A nova regulamentação imposta pela União Europeia, conhecida como Regulamento da União Europeia sobre Produtos Livres de Desmatamento (EUDR), representa um desafio significativo para os pequenos cafeicultores e cooperativas rurais do Brasil. Com a implementação prevista até junho de 2027, as exigências rigorosas para a exportação de café ao bloco europeu podem dificultar a comercialização da produção brasileira, que já é substancialmente dependente do mercado europeu.

Impacto nas Exportações de Café

Um estudo do Instituto de Economia da Universidade Federal do Rio de Janeiro (UFRJ) revela que, em 2024, mais de 51% da produção de café do Brasil foi destinada à União Europeia. Essa dependência torna os produtores brasileiros vulneráveis às novas políticas de conservação ambiental da UE, que visam desestimular o desmatamento nos países que fornecem produtos agrícolas. O estudo destaca que a nova regulamentação poderá afetar até 5,3% do total das exportações brasileiras.

Entendendo o EUDR

O EUDR, que se traduz na exigência de comprovação de que os produtos exportados não foram cultivados em áreas desmatadas após dezembro de 2020, coloca uma pressão considerável sobre os produtores. O Brasil é classificado como país de 'risco padrão', o que implica que os produtores terão que adotar processos rigorosos de rastreabilidade para garantir a origem sustentável de suas safras. Essa exigência é uma tentativa da UE de mitigar os impactos ambientais de suas cadeias de fornecimento.

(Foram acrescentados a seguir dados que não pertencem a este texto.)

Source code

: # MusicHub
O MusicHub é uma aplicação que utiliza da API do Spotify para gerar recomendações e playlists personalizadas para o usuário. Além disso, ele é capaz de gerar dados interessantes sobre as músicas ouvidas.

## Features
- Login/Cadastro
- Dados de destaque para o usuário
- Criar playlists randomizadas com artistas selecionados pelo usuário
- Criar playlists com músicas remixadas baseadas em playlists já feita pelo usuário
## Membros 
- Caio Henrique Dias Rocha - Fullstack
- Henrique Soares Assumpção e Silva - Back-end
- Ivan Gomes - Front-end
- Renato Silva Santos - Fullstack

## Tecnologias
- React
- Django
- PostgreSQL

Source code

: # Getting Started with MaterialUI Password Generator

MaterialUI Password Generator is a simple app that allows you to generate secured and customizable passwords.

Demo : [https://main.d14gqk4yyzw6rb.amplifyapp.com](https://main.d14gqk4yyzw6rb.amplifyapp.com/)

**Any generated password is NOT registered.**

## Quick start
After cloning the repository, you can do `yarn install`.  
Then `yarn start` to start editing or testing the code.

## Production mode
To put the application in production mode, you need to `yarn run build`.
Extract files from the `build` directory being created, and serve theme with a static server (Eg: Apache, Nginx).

Desafios para Pequenos Produtores

De acordo com as pesquisadoras Kethelyn Ferreira e Marta Castilho, os pequenos e microprodutores de café enfrentam obstáculos significativos, como limitações técnicas e a falta de regularização fundiária. Essas dificuldades tornam mais complexa a tarefa de fornecer os dados necessários para comprovar que suas áreas não foram desmatadas após 2020. A implementação gradual do EUDR, que começará em 2026 para grandes e médios produtores e em 2027 para micro e pequenos, traz um cenário desafiador para esses agricultores.

Críticas ao Regulamento

Embora o EUDR tenha um objetivo ambiental legítimo, especialistas como Kethelyn Ferreira alertam que ele pode ser interpretado como uma forma de 'protecionismo verde'. Essa abordagem levanta questões sobre como as exigências comerciais podem favorecer agricultores locais em detrimento de exportadores de países em desenvolvimento, como o Brasil. A regulamentação, ao criar barreiras não tarifárias, pode penalizar pequenos produtores que não possuem os recursos necessários para se adequar às novas normas.

Perspectivas Futuras

As consequências da EUDR ainda são incertas. Enquanto não se pode afirmar categoricamente que o Brasil perderá espaço no mercado europeu de café, há indícios de que a nova regulamentação poderá favorecer a concentração da produção nas mãos de grandes produtores, que têm melhores condições para implementar os sistemas de rastreabilidade exigidos. Assim, é crucial que políticas de apoio sejam desenvolvidas para garantir que pequenos produtores possam continuar a competir no mercado internacional.

Conclusão

A implementação da EUDR traz à tona a necessidade de um equilíbrio entre a proteção ambiental e a viabilidade econômica dos pequenos cafeicultores brasileiros. O sucesso da regulamentação dependerá de como as exigências serão geridas e se medidas adequadas serão tomadas para apoiar aqueles que mais precisam. O futuro do café brasileiro no mercado europeu poderá ser moldado por essas decisões, que têm o potencial de impactar a sustentabilidade econômica e social do setor.